An  al-Jazeera reporter held for 400 days in prison in Egypt has been released and deported back to his home country of Australia.

Peter Greste, 49, of al-Jazeera’s English-language affiliate was arrested with two colleagues during the violent crackdown against Islamists in December 2013 that followed a July military coup ousting former president Mohammed Morsi.

“I can’t tell you how relieved I am at being free,” Greste said in an interview with the Qatar-based network. “I really didn’t expect it. We were settling in for a period of months.”

His al-Jazeera co-workers Egyptian Baher Mohammed and Canadian-Egyptian Mohammed Fahmy remain in jail. The three were sentenced to seven to 10 years in jail in June for false reporting and aiding the banned Muslim Brotherhood in a case widely condemned as a sham by human rights group. Fahmy was expected to be released in early February after renouncing his Egyptian citizenship, BBC News reported.

“Egyptian citizenship vs. freedom: take your pick?” Fahmy wrote from his detention in a message posted on Twitter.

As an Egyptian Mohammed can not be deported and may face a retrial.

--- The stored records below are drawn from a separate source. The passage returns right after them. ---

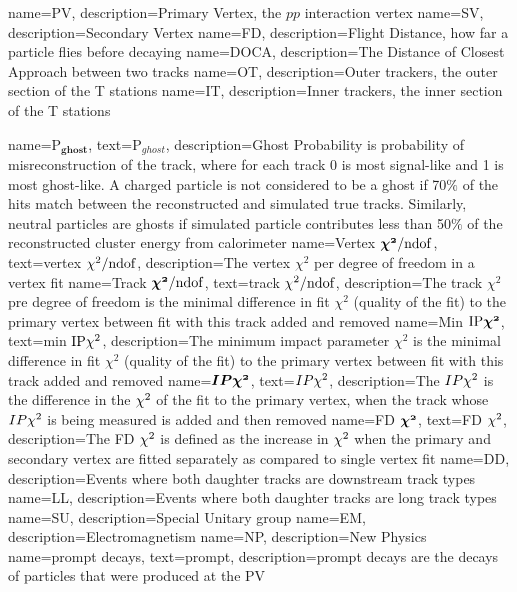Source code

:{
	name=PV,
		description={Primary Vertex, the $pp$ interaction vertex}
}
{
	name=SV,
		description={Secondary Vertex}
}
{
	name=FD,
		description={Flight Distance, how far a particle flies before decaying}
}                                                                      
{
	name=DOCA,
		description={The Distance of Closest Approach between two tracks} 
}
{
	name=OT,
		description={Outer trackers, the outer section of the T stations} 
}
{
	name=IT,
		description={Inner trackers, the inner section of the T stations} 
}

{
	name=P$\mathbold{_{ghost}}$,%
		text=P$_{ghost}$,
		description={Ghost Probability is probability of misreconstruction of the track, where for each track 0 is most signal-like and 1 is most ghost-like. A charged particle is not considered to be a ghost if 70$\%$ of the hits match between the reconstructed and simulated true tracks. Similarly, neutral particles are ghosts if simulated particle contributes less than 50$\%$ of the reconstructed cluster energy from calorimeter} 
}                
{
	        name={Vertex $\mathbold{\chisq/\rm{ndof}}$},
		text={vertex ${\chi^2/\rm{ndof}}$},
		description={The vertex $\chi^{2}$ per degree of freedom in a vertex fit} %
		}
{
	        name={Track $\mathbold{\chisq/\rm{ndof}}$},
		text={track $\chi^2/\rm{ndof}$},
		description={The track $\chi^{2}$ pre degree of freedom is the minimal difference in fit $\chi^{2}$ (quality of the fit) to the primary vertex between fit with this track added  and removed} %
		}
{
	        name={Min $\mathbold{\mathrm{IP}\chisq}$},
		text={min $\mathrm{IP}\chi^2$},
		description={The minimum impact parameter $\chi^{2}$ is the minimal difference in fit $\chi^{2}$ (quality of the fit) to the primary vertex between fit with this track added  and removed} %
		}
{
	name=$\mathbold{IP\chisq}$,
		text=$IP\chi^2$,
		description={The $IP\chi^2$ is the difference in the $\chi^2$ of the fit to the primary vertex, when the track whose $IP\chi^2$ is being measured is added and then removed}
} 
{
	        name=FD $\mathbold{\chisq}$,
		text=FD $\chi^2$,
		description={The \Gls{FD} $\chi^2$ is defined as the increase in $\chi^2$ when the primary and secondary vertex are fitted separately as compared to single vertex fit}
}                
{
	name=DD,
		description={Events where both daughter tracks are downstream track types}
}
{
	name=LL,
		description={Events where both daughter tracks are long track types}
}
{
	name=SU,
		description={Special Unitary group}
}                 
{
	name=EM,
		description={Electromagnetism}
}                 
{
	name=NP,
		description={New Physics}
}
{
	name=prompt decays,
		text=prompt,
		description={prompt decays are the decays of particles that were produced at the \Gls{PV}}
}

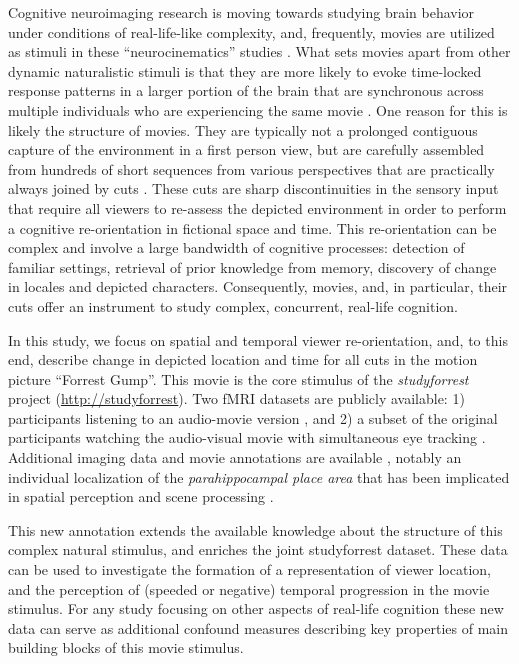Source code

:\documentclass[10pt,a4paper,twocolumn]{article}
\begin{document}
Cognitive neuroimaging research is moving towards studying brain behavior under
conditions of real-life-like complexity, and, frequently, movies are utilized
as stimuli in these ``neurocinematics'' studies
\citep{hasson_2008_neurocinematics}. What sets movies apart from other dynamic
naturalistic stimuli is that they are more likely to evoke time-locked response
patterns in a larger portion of the brain that are synchronous across multiple
individuals who are experiencing the same movie
\citep{hasson_2009_natural_stim_review,lankinen_2014_MEG_during_movie}. One
reason for this is likely the structure of movies. They are typically not a
prolonged contiguous capture of the environment in a first person view, but are
carefully assembled from hundreds of short sequences from various perspectives
that are practically always joined by cuts
\citep{cutting_2011_changing_poetics_of_dissolve}. These cuts are sharp
discontinuities in the sensory input that require all viewers to re-assess the
depicted environment in order to perform a cognitive
re-orientation in fictional space and time. This re-orientation can be complex
and involve a large bandwidth of cognitive processes: detection of familiar
settings, retrieval of prior knowledge from memory, discovery of change in
locales and depicted characters. Consequently, movies, and, in particular, their
cuts offer an instrument to study complex, concurrent, real-life cognition.

In this study, we focus on spatial and temporal viewer re-orientation, and, to
this end, describe change in depicted location and time for all cuts in the
motion picture ``Forrest Gump''. This movie is the core stimulus of the
\textit{studyforrest} project (\url{http://studyforrest}). Two fMRI datasets
are publicly available: 1) participants listening to an audio-movie version
\citep{HBI+14}, and 2) a subset of the original participants watching the
audio-visual movie with simultaneous eye tracking \citep{HAK+16}. Additional
imaging data and movie annotations are available \citep{HDH+2015,LRS+2015},
notably an individual localization of the \textit{parahippocampal place area}
\citep{SKG+16} that has been implicated in spatial perception and scene
processing \citep{EK1998}.

This new annotation extends the available knowledge about the structure of this
complex natural stimulus, and enriches the joint studyforrest dataset. These
data can be used to investigate the formation of a representation of viewer
location, and the perception of (speeded or negative) temporal progression in
the movie stimulus. For any study focusing on other aspects of real-life
cognition these new data can serve as additional confound measures describing
key properties of main building blocks of this movie stimulus.
\end{document}
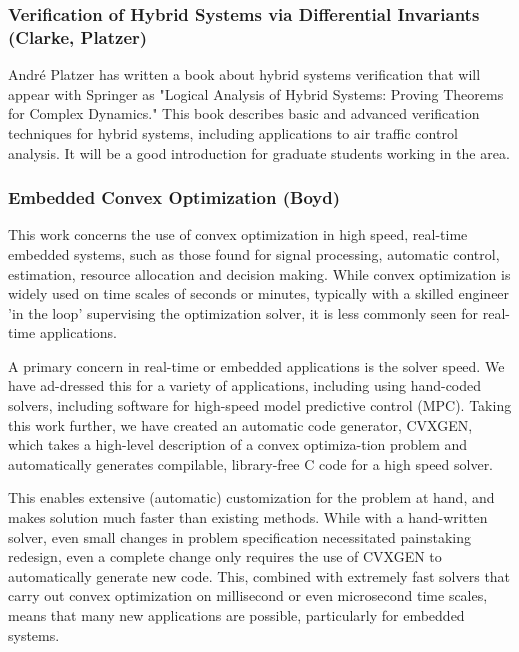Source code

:  

 \subsubsection{Verification of Hybrid Systems via Differential Invariants (Clarke, Platzer)}

Andr{\'e} Platzer has written a book about hybrid systems verification that will appear with Springer as "Logical Analysis of Hybrid Systems: Proving Theorems for Complex Dynamics." This book describes basic and advanced verification techniques for hybrid systems, including applications to air traffic control analysis. It will be a good introduction for graduate students working in the area.


\subsubsection{Embedded Convex Optimization (Boyd) }

This work concerns the use of convex optimization in high speed, real-time embedded systems, such as those found for signal processing, automatic control, estimation, resource allocation and decision making. While convex optimization is widely used on time scales of seconds or minutes, typically with a skilled engineer 'in the loop' supervising the optimization solver, it is less commonly seen for real-time applications.

A primary concern in real-time or embedded applications is the solver speed. We have ad-dressed this for a variety of applications, including using hand-coded solvers, including software for high-speed model predictive control (MPC).  Taking this work further, we have created an automatic code generator, CVXGEN, which takes a high-level description of a convex optimiza-tion problem and automatically generates compilable, library-free C code for a high speed solver.

This enables extensive (automatic) customization for the problem at hand, and makes solution much faster than existing methods. While with a hand-written solver, even small changes in problem specification necessitated painstaking redesign, even a complete change only requires the use of CVXGEN to automatically generate new code. This, combined with extremely fast solvers that carry out convex optimization on millisecond or even microsecond time scales, means that many new applications are possible, particularly for embedded systems.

Egypt’s Interior Ministry said Feb. 1 it will order 312 political prisoners released as part of a policy to ‘respect human rights,’ Egypt’s Daily News reported.

Many analysts have seen the case as an effort by Egypt to punish the Qatari government, which maintained close relations with the Muslim Brotherhood and Morsi’s ousted Islamist government, according to the New York Times. Al-Jazeera’s Arabic channel provided particularly critical coverage of the military coup led by current President Abdel Fattah al-Sisi.